■ **Exercise details**: Report, as a single number, how many lines of the records contain the word "electric".

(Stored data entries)
------------------------------------------------------------

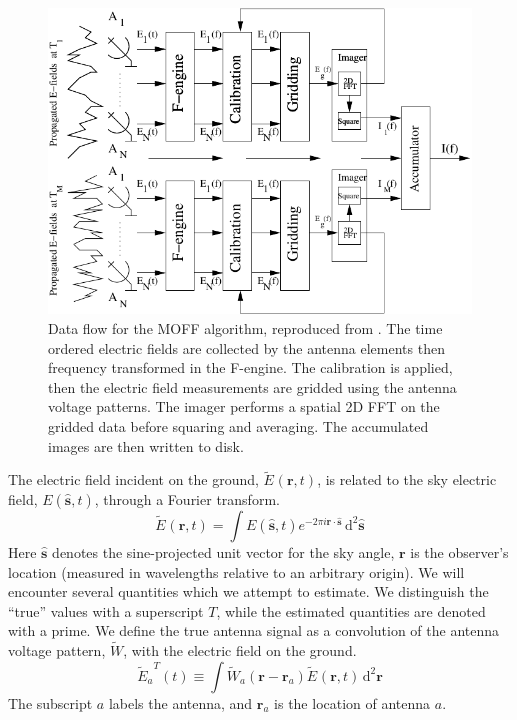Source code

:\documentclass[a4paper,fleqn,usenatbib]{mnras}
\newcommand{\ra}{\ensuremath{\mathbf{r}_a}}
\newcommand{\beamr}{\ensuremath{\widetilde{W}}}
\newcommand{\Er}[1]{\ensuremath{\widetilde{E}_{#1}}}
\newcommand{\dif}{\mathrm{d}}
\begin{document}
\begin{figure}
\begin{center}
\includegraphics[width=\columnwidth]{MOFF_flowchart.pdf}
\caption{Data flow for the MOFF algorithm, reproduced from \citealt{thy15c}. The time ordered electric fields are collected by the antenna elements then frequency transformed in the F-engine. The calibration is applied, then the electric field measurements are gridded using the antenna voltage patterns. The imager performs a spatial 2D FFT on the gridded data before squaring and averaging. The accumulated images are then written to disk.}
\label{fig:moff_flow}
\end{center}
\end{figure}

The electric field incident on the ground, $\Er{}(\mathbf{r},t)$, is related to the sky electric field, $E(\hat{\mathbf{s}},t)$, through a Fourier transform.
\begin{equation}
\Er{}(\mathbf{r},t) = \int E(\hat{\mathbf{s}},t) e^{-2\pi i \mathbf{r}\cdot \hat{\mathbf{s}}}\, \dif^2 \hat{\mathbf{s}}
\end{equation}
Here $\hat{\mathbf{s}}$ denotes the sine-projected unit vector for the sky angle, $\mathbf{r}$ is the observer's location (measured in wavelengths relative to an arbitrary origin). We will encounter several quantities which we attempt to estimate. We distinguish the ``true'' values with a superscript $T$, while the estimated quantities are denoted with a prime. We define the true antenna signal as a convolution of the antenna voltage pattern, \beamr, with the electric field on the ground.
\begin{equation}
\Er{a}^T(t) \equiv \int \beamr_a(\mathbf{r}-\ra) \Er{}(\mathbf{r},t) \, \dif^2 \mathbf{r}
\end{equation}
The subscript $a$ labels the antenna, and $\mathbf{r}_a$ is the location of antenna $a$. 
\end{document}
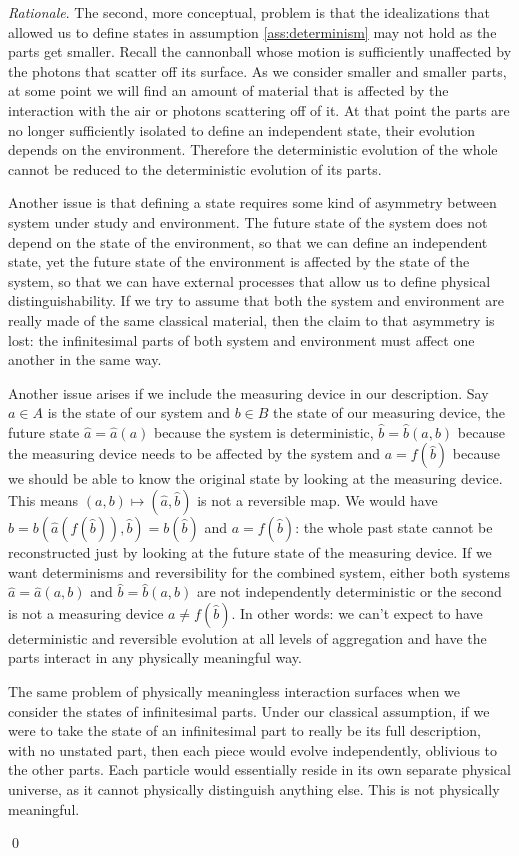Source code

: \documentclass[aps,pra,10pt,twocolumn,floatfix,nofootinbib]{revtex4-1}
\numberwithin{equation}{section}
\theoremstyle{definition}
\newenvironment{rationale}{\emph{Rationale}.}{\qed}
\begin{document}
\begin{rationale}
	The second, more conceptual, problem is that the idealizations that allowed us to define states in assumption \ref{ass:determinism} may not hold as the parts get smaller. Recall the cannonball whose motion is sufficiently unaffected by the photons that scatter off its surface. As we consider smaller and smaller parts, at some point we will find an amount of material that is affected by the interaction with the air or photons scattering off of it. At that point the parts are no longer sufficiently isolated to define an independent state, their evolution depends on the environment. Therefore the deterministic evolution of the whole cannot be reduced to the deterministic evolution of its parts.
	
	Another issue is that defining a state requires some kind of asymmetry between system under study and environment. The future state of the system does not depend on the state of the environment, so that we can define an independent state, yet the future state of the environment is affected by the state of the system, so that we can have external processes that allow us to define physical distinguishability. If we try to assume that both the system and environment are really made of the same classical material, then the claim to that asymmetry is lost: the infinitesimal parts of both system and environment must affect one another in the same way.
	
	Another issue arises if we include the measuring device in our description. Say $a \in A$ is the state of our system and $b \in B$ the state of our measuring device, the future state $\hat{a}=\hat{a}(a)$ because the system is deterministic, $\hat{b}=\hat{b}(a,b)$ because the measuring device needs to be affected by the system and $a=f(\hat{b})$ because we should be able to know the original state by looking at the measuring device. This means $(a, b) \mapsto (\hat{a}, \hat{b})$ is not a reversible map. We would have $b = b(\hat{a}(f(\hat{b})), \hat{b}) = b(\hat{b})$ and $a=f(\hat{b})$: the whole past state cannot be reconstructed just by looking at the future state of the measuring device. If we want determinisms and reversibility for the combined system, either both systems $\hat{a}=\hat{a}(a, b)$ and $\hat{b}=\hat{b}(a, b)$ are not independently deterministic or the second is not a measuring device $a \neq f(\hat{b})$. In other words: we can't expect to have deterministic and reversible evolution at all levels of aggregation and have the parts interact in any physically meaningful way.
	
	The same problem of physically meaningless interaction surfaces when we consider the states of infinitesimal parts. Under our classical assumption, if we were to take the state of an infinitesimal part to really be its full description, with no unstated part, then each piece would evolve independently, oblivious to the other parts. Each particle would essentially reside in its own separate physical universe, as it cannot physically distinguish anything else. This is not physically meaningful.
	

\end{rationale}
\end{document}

------------------------------------------------------------

■ **Response for this exercise**: 3